Last week, I got an e-mail from a husband a few hours after a particularly tough, but important couples therapy session, letting me know he felt they had really made key progress that day. I really care about and believe in both of them. Seeing couples is deeply satisfying work to do, even if it's not for sissies. Being a part of making a couples' relationship closer and more alive is extremely satisfying, even though there are sometimes firestorms to get through on the way.
Sunday, May 29, 2011
Stay Calm and Carry On!

It's been said that our biggest fear, underlying all other fears,is that we won't be able to handle it(whatever it is).In life, it is incredibly important not to overreact,and instead,pause,breathe,and choose a response.Most things are not terminal. They might be disappointing,or frustrating,or scary, but reacting in panic is only going to complicate matters.

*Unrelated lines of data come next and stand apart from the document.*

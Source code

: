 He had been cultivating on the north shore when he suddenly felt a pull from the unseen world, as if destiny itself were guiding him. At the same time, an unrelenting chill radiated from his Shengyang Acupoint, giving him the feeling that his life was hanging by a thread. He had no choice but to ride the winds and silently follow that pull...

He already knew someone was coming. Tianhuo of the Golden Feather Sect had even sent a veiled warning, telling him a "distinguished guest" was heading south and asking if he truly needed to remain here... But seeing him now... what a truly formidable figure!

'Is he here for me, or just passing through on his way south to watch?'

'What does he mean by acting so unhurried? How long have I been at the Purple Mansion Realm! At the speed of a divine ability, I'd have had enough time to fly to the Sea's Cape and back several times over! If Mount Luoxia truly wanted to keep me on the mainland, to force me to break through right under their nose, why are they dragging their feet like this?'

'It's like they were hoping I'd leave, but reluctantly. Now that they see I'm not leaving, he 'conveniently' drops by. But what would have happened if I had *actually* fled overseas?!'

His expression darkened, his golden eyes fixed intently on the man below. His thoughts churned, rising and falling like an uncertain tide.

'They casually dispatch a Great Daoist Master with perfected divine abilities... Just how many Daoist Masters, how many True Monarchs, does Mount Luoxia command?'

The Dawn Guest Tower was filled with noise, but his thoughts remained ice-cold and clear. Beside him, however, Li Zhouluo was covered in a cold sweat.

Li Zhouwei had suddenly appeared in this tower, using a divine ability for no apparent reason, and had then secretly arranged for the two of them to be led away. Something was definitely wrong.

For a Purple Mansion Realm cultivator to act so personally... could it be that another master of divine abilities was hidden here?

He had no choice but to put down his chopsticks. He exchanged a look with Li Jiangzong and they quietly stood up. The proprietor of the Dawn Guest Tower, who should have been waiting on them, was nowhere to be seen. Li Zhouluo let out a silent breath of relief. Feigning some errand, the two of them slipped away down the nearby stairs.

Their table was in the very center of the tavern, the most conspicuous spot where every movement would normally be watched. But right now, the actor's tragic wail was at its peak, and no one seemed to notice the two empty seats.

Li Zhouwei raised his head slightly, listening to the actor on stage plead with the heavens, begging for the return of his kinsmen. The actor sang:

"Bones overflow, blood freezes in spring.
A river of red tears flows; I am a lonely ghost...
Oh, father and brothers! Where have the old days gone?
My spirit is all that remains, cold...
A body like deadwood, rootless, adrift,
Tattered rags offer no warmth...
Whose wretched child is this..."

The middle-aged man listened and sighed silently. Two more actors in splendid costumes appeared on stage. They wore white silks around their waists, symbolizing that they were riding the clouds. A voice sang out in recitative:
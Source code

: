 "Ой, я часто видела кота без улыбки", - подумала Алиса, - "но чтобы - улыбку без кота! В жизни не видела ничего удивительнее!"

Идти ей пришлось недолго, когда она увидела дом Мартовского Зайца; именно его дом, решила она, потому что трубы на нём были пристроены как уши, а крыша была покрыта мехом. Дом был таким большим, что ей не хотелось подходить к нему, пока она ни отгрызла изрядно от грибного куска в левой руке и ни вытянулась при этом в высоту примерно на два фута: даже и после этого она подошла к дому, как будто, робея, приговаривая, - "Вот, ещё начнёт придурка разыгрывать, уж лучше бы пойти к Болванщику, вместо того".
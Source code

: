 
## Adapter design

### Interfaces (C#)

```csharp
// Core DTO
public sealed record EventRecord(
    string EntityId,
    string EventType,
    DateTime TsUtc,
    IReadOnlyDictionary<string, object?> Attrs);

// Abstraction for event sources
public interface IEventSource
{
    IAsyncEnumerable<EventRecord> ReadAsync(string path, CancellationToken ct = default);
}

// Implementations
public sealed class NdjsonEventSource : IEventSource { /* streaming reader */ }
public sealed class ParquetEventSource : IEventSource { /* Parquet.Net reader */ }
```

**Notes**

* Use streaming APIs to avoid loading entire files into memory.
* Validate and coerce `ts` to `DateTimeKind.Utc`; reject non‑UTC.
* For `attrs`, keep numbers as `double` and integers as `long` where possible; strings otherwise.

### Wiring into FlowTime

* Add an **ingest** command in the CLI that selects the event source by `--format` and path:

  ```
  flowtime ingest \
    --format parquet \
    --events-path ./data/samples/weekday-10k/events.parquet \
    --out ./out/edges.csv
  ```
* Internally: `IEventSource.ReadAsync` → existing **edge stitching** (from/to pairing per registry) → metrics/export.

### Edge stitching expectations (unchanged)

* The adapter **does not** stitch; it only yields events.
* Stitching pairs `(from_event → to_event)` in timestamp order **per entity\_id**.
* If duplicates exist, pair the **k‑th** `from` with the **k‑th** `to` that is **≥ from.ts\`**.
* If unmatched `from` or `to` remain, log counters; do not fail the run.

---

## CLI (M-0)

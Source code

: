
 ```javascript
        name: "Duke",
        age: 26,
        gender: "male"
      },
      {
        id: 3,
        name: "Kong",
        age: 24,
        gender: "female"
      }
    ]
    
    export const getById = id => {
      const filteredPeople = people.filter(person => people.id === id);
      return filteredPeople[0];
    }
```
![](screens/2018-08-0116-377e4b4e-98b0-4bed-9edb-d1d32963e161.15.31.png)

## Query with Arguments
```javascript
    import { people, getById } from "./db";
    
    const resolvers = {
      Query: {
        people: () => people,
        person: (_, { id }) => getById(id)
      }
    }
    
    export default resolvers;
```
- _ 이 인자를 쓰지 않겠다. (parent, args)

In love relationships,harsh set-ups and responses only push your partner away and make them more unlikely to open up and include you.If you want to solve lifes' problems together, staying calm and not freaking out helps encourage your parner to turn towards you.People who are in perpetual panic mode are exhausting to be close to.
On your own,staying calm and centered helps you to solve problems more effectively. It saves a whole lot of time and energy which could be wasted "awfulizing".Being dramatic takes a geat deal of emotional enegry that could be channeled into problem solving and adapting. It can help to remind yourself of other difficult situations you've gotten through,and identifying what you did that worked out well. What are your strengths? What internal and external resources do you have? Remind yourself that any life crisis will pass.
In parenting, being a harsh or emotional reactor makes it less likely your child or children will turn to you for support or input.They will think you are either a hothead or too fragile,and not be open when they are in trouble.If you wish to be someone they turn to,act accordingly!
At work,you can't afford to stress out. Co-workers will think less of you if any little thing sets you off. It will seve your career better to act AS IF you are calm and centered,even if you don't always feel it. Feeling follows action.Truth is,every day when we get up we face stressors of different kinds,including at work.That's why they call it WORK. Don't be surprised by it. Take mini-stress breaks throughout the day. Even walking outside and noticing the weather and the cloud formations helps to restore calm.
Whatever crisis or complications you may face this week,stay calm and carry on! You will take pride in developing more mastery over your reactions,and not letting your negative or fear-based feelings run the show.